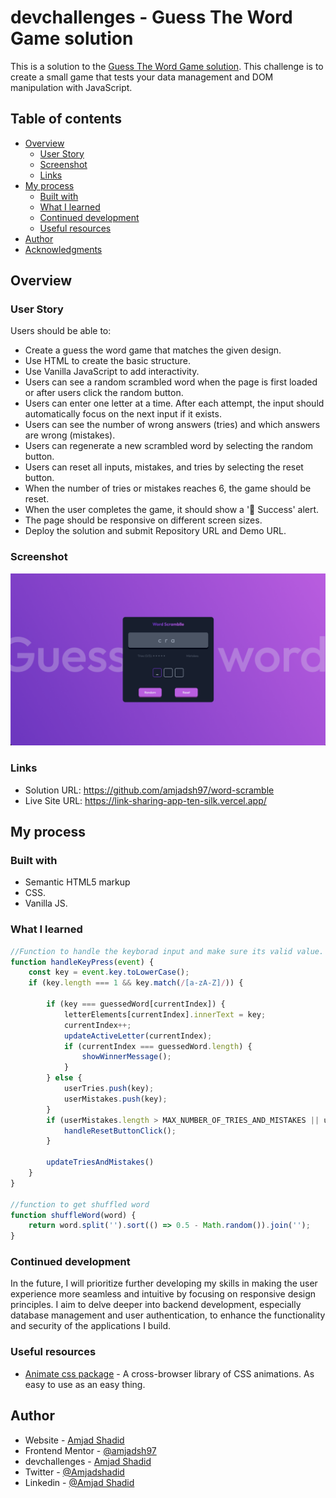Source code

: # devchallenges - Guess The Word Game solution

This is a solution to the [Guess The Word Game solution](https://devchallenges.io/challenge/guess-the-word). This challenge is to create a small game that tests your data management and DOM manipulation with JavaScript.

## Table of contents

- [Overview](#overview)
    - [User Story](#User-Story)
    - [Screenshot](#screenshot)
    - [Links](#links)
- [My process](#my-process)
    - [Built with](#built-with)
    - [What I learned](#what-i-learned)
    - [Continued development](#continued-development)
    - [Useful resources](#useful-resources)
- [Author](#author)
- [Acknowledgments](#acknowledgments)


## Overview

### User Story

Users should be able to:

- Create a guess the word game that matches the given design.
- Use HTML to create the basic structure.
- Use Vanilla JavaScript to add interactivity.
- Users can see a random scrambled word when the page is first loaded or after users click the random button.
- Users can enter one letter at a time. After each attempt, the input should automatically focus on the next input if it exists.
- Users can see the number of wrong answers (tries) and which answers are wrong (mistakes).
- Users can regenerate a new scrambled word by selecting the random button.
- Users can reset all inputs, mistakes, and tries by selecting the reset button.
- When the number of tries or mistakes reaches 6, the game should be reset.
- When the user completes the game, it should show a '🎉 Success' alert.
- The page should be responsive on different screen sizes.
- Deploy the solution and submit Repository URL and Demo URL.

### Screenshot

![](./screenshot.png)

### Links

- Solution URL: https://github.com/amjadsh97/word-scramble
- Live Site URL: https://link-sharing-app-ten-silk.vercel.app/

## My process

### Built with

- Semantic HTML5 markup
- CSS.
- Vanilla JS.


### What I learned


```js
//Function to handle the keyborad input and make sure its valid value.
function handleKeyPress(event) {
	const key = event.key.toLowerCase();
	if (key.length === 1 && key.match(/[a-zA-Z]/)) {

		if (key === guessedWord[currentIndex]) {
			letterElements[currentIndex].innerText = key;
			currentIndex++;
			updateActiveLetter(currentIndex);
			if (currentIndex === guessedWord.length) {
				showWinnerMessage();
			}
		} else {
			userTries.push(key);
			userMistakes.push(key);
		}
		if (userMistakes.length > MAX_NUMBER_OF_TRIES_AND_MISTAKES || userTries.length > MAX_NUMBER_OF_TRIES_AND_MISTAKES) {
			handleResetButtonClick();
		}

		updateTriesAndMistakes()
	}
}

//function to get shuffled word
function shuffleWord(word) {
	return word.split('').sort(() => 0.5 - Math.random()).join('');
}

```

### Continued development

In the future, I will prioritize further developing my skills in making the user experience
more seamless and intuitive by focusing on responsive design principles. I aim to delve
deeper into backend development, especially database management and user authentication,
to enhance the functionality and security of the applications I build.


### Useful resources

- [Animate css package](https://animate.style/) - A cross-browser library of CSS animations. As easy to use as an easy thing.


## Author

- Website - [Amjad Shadid](https://amjadshadid.vercel.app/)
- Frontend Mentor - [@amjadsh97](https://www.frontendmentor.io/profile/amjadsh97)
- devchallenges - [Amjad Shadid](https://devchallenges.io/profile/421f394d-f24a-481a-90e9-c80e07f1641a)
- Twitter - [@Amjadshadid](https://twitter.com/Amjadshadid)
- Linkedin - [@Amjad Shadid](https://www.linkedin.com/in/amjad-shadid-134355134/)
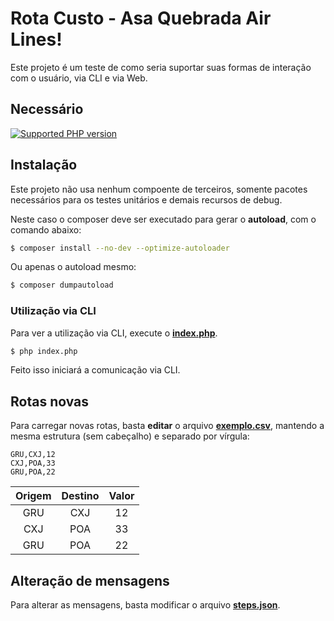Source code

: # Rota Custo - Asa Quebrada Air Lines!

Este projeto é um teste de como seria suportar suas formas de interação com o usuário, via CLI e via Web.

## Necessário
[![Supported PHP version](https://img.shields.io/badge/PHP->%3D%207.2-blue.svg)]()

## Instalação

Este projeto não usa nenhum compoente de terceiros, somente pacotes necessários para os testes unitários e demais recursos de debug.

Neste caso o composer deve ser executado para gerar o __autoload__, com o comando abaixo:

```bash
$ composer install --no-dev --optimize-autoloader
```

Ou apenas o autoload mesmo:

```bash
$ composer dumpautoload
```

### Utilização via CLI

Para ver a utilização via CLI, execute o [__index.php__](./index.php).

```bash
$ php index.php
```

Feito isso iniciará a comunicação via CLI.

## Rotas novas

Para carregar novas rotas, basta __editar__ o arquivo [__exemplo.csv__](./exemplo.csv), mantendo a mesma estrutura (sem cabeçalho) e separado por vírgula:

```csv
GRU,CXJ,12
CXJ,POA,33
GRU,POA,22
```

| Origem  | Destino  | Valor  |
|:-:|:-:|:-:|
| GRU  | CXJ  | 12  |
| CXJ  | POA  | 33  |
| GRU  | POA  | 22  |

## Alteração de mensagens

Para alterar as mensagens, basta modificar o arquivo [__steps.json__](./steps.json).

§ YOUR ASSIGNMENT: Could you retype exactly the lines from the one containing "Para ver a utilização" through the final line of the data above, and no others?

§ ANSWER TO THIS EXERCISE:
Para ver a utilização via CLI, execute o [__index.php__](./index.php).

```bash
$ php index.php
```

Feito isso iniciará a comunicação via CLI.

## Rotas novas

Para carregar novas rotas, basta __editar__ o arquivo [__exemplo.csv__](./exemplo.csv), mantendo a mesma estrutura (sem cabeçalho) e separado por vírgula:

```csv
GRU,CXJ,12
CXJ,POA,33
GRU,POA,22
```

| Origem  | Destino  | Valor  |
|:-:|:-:|:-:|
| GRU  | CXJ  | 12  |
| CXJ  | POA  | 33  |
| GRU  | POA  | 22  |

## Alteração de mensagens

Para alterar as mensagens, basta modificar o arquivo [__steps.json__](./steps.json).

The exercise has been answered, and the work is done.